Constance pulled open the door of a weather-worn shed in the corner of the yard beyond the merchant stalls. Smoke and warmth from a small brazier escaped quickly along with a distinct sewer odor as Bastien and the woman carried the body into the daylight.
He’d been a bulky fellow, and no beggar. The cloak that covered the most of him was scuffed and muddy, but of good, thick wool lined with dar
k fur.
“No blood.” Constance hunched over the dead man, examining the back of his head, cloak, and legs, and pawing at his collar. “No rips in ’is clothes. No bumps or blusies.”
With naught but a nod between them, Bastien and Constance rolled the man onto his back. They unfastened the cloak and tugged the shirt and scarf away from his neck.
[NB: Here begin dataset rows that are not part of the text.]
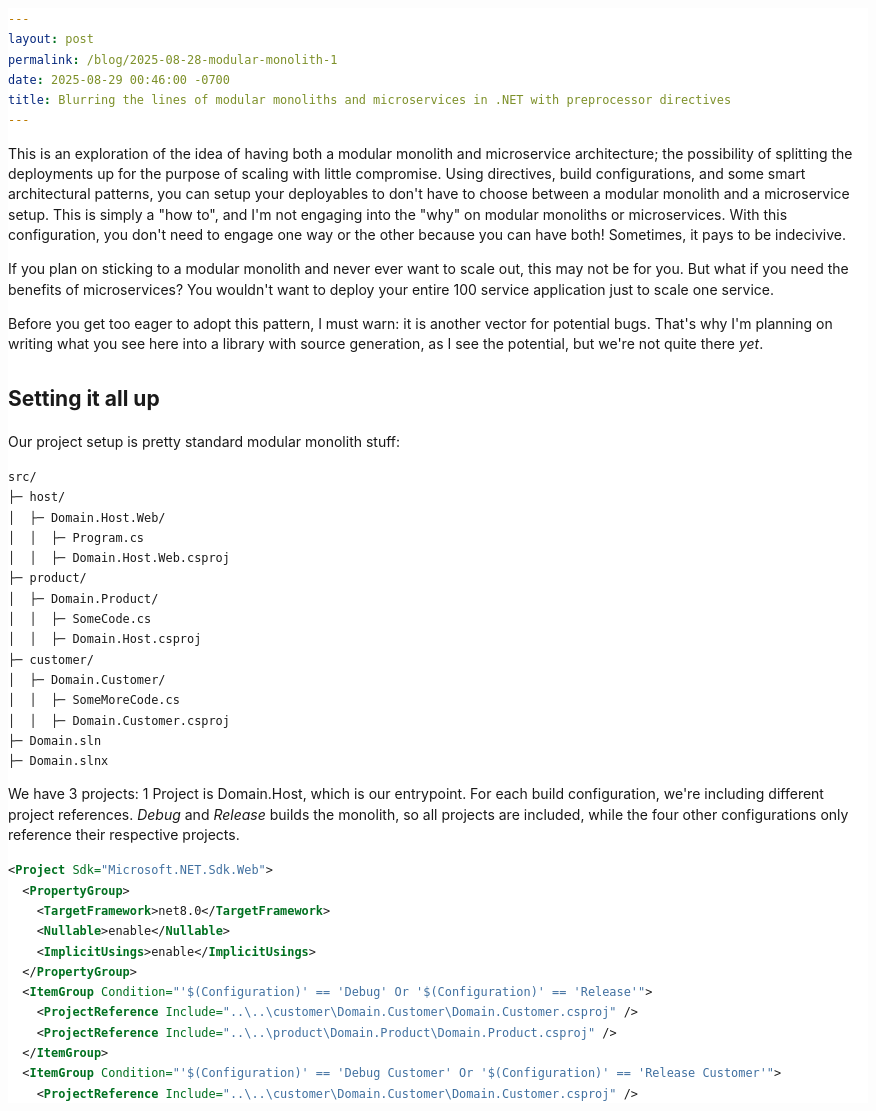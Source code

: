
 ```yaml
---
layout: post
permalink: /blog/2025-08-28-modular-monolith-1
date: 2025-08-29 00:46:00 -0700
title: Blurring the lines of modular monoliths and microservices in .NET with preprocessor directives
---
```


This is an exploration of the idea of having both a modular monolith and microservice architecture; the possibility of splitting the deployments up for the purpose of scaling with little compromise. Using directives, build configurations, and some smart architectural patterns, you can setup your deployables to don't have to choose between a modular monolith and a microservice setup. This is simply a "how to", and I'm not engaging into the "why" on modular monoliths or microservices. With this configuration, you don't need to engage one way or the other because you can have both! Sometimes, it pays to be indecivive.

If you plan on sticking to a modular monolith and never ever want to scale out, this may not be for you. But what if you need the benefits of microservices? You wouldn't want to deploy your entire 100 service application just to scale one service.

Before you get too eager to adopt this pattern, I must warn: it is another vector for potential bugs. That's why I'm planning on writing what you see here into a library with source generation, as I see the potential, but we're not quite there *yet*.

## Setting it all up

Our project setup is pretty standard modular monolith stuff:

```
src/
├─ host/
│  ├─ Domain.Host.Web/
│  │  ├─ Program.cs
│  │  ├─ Domain.Host.Web.csproj
├─ product/
│  ├─ Domain.Product/
│  │  ├─ SomeCode.cs
│  │  ├─ Domain.Host.csproj
├─ customer/
│  ├─ Domain.Customer/
│  │  ├─ SomeMoreCode.cs
│  │  ├─ Domain.Customer.csproj
├─ Domain.sln
├─ Domain.slnx 
```

We have 3 projects: 1 Project is Domain.Host, which is our entrypoint. For each build configuration, we're including different project references. *Debug* and *Release* builds the monolith, so all projects are included, while the four other configurations only reference their respective projects.

```xml
<Project Sdk="Microsoft.NET.Sdk.Web">
  <PropertyGroup>
    <TargetFramework>net8.0</TargetFramework>
    <Nullable>enable</Nullable>
    <ImplicitUsings>enable</ImplicitUsings>
  </PropertyGroup>
  <ItemGroup Condition="'$(Configuration)' == 'Debug' Or '$(Configuration)' == 'Release'">
    <ProjectReference Include="..\..\customer\Domain.Customer\Domain.Customer.csproj" />
    <ProjectReference Include="..\..\product\Domain.Product\Domain.Product.csproj" />
  </ItemGroup>
  <ItemGroup Condition="'$(Configuration)' == 'Debug Customer' Or '$(Configuration)' == 'Release Customer'">
    <ProjectReference Include="..\..\customer\Domain.Customer\Domain.Customer.csproj" />
```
Still no blood or obvious wounding. But someone had tied a linen bandage over his eyes. Most Navrons believed the soul resided in the eyes. The priests of the Elder Gods said the soul could escape this world only through earth or fire, impossible if it was lost to the air before the body was buried or burnt.
I wasn’t so sure about souls or their exact location. My own essence seemed scattered in bits and pieces, sometimes floating free, most times bound to other people. For certain a piece of it had died in the fire at Pontia. And another had been stolen by a passionate voice, green eyes, and cool fingers. Some days I couldn’t seem to locate much of it at all . . . save when I used magic.
Though most purebloods claimed magic had its source just behind the eyes, my own bent seemed to originate just below my breastbone, flowing upward like hot wine through my chest, around back and shoulders, and down my arms. Magic was surely a part of the soul as well.
“What’s his story?” Bastien squatted across from Constance, watching her bony hands skim expertly through the folds of the dead man’s cloak, shirt, doublet, and braies. They came up empty.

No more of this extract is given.